(AVAILABLE DATA):
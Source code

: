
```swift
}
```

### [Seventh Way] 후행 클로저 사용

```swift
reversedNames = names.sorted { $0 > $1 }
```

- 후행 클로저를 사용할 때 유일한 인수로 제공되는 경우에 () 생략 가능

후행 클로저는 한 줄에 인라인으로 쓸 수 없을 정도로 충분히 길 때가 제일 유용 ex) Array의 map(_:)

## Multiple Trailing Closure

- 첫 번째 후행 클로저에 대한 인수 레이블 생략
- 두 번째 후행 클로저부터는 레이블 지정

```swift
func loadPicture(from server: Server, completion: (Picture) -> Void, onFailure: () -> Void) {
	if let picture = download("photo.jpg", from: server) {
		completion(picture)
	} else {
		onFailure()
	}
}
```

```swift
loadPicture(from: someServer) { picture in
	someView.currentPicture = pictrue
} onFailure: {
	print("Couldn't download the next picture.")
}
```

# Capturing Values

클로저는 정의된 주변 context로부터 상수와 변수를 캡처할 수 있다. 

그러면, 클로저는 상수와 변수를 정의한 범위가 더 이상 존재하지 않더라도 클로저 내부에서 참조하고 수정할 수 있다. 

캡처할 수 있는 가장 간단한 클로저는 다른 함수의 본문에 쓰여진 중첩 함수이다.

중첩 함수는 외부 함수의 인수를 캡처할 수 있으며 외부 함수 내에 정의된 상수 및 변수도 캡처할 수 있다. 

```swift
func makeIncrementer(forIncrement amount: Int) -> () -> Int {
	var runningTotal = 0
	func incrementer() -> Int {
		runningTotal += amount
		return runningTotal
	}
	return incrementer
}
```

(WHAT IS EXPECTED): Looking at the records above, say how many lines hold the string "func". Write nothing but the number.

(ANSWER TO THE PROBLEM): 3